The story’s Abraham turns down the rich man’s request: there’s a impassable gulf between his bosom and hades: “those who desire to cross from this side to you may not be able, nor any be able to cross from your side to us.” (Luke 16:26)

The rich man tries another tack: he begs Abraham to send Lazarus to warn his brothers. Jesus has the patriarch answer that Moses and the prophets contain Lazarus’s siblings all the warning they need.

No, the rich man counters: they need to see someone return from the dead.

No, Abraham retorts, that still wouldn’t be enough. There the story ends. (14)

Sellers considers the ways it’s been characterized: history, poetry, parable, and fable. (17) “There is both humor and irony,” Sellers notes, in some of Christ’s statements. “But as J. B. Phillips, the translator, has said: ‘the unvarying solemnity of language makes it almost impossible for us to realize either the irony or the humor ….’”[4] (17)

Is the story a historical narrative? After all, Jesus started off with “There was a certain rich man.” Doesn’t that settle it?

No. For one thing, there are parables that begin that way (e.g., Matthew 21:33 and Luke 18:2). For another, the Greek ἦν (ēn) need not be rendered “there was.” “Now a certain man was rich” will do.

A parable? This “will only increase our difficulties,” for then we’d have to “show what each main character, event, action, and place represents,” since that’s what a parable [παραβολή, parabolē; a “throwing alongside”] must do.

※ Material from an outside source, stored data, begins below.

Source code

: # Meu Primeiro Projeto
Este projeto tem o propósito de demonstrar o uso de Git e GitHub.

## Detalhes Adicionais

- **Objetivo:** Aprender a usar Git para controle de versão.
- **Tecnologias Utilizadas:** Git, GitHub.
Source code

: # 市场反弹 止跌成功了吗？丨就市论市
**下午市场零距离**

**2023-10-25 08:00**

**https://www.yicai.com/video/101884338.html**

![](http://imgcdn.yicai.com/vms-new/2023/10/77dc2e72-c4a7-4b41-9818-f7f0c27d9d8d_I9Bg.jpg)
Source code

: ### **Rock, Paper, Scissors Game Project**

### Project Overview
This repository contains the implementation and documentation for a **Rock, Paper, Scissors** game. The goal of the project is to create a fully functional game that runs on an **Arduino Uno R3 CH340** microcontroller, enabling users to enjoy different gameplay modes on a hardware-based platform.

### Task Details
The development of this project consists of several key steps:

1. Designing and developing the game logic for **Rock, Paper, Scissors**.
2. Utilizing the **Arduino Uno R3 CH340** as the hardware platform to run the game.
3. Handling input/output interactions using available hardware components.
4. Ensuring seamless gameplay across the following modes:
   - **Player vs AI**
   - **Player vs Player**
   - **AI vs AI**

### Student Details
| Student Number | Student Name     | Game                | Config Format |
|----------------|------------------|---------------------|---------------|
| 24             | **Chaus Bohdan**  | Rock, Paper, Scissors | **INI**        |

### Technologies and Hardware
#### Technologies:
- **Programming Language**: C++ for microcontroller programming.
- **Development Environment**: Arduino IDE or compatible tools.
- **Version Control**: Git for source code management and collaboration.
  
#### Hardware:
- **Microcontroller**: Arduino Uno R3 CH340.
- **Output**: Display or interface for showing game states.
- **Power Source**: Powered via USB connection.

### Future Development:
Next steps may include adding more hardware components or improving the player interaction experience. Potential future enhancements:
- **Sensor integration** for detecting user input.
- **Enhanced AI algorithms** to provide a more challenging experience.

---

This is not possible “especially when we come to the conversation between Abraham and the rich man” and his five brothers. (20)

There’s another option: satire, “a literary form or rhetorical device … wherein a suppositional story is told, the object of which is to hold up vices, follies, ideas, abuses or shortcomings to censure by means of ridicule.” (20)[5]

Jesus’ sarcastic, ironical, and satirical statements don’t express what He believed or taught, at least not directly. His statement at Luke 13:33—“For it cannot be that a prophet should perish anywhere except in Jerusalem”—is sarcastic. In fact, Sellers notes, “a prophet could perish anywhere if people turned against him. But so many prophets had been slain in Jerusalem, that our Lord infers that this city has a virtual monopoly on killing prophets.”[6] (25)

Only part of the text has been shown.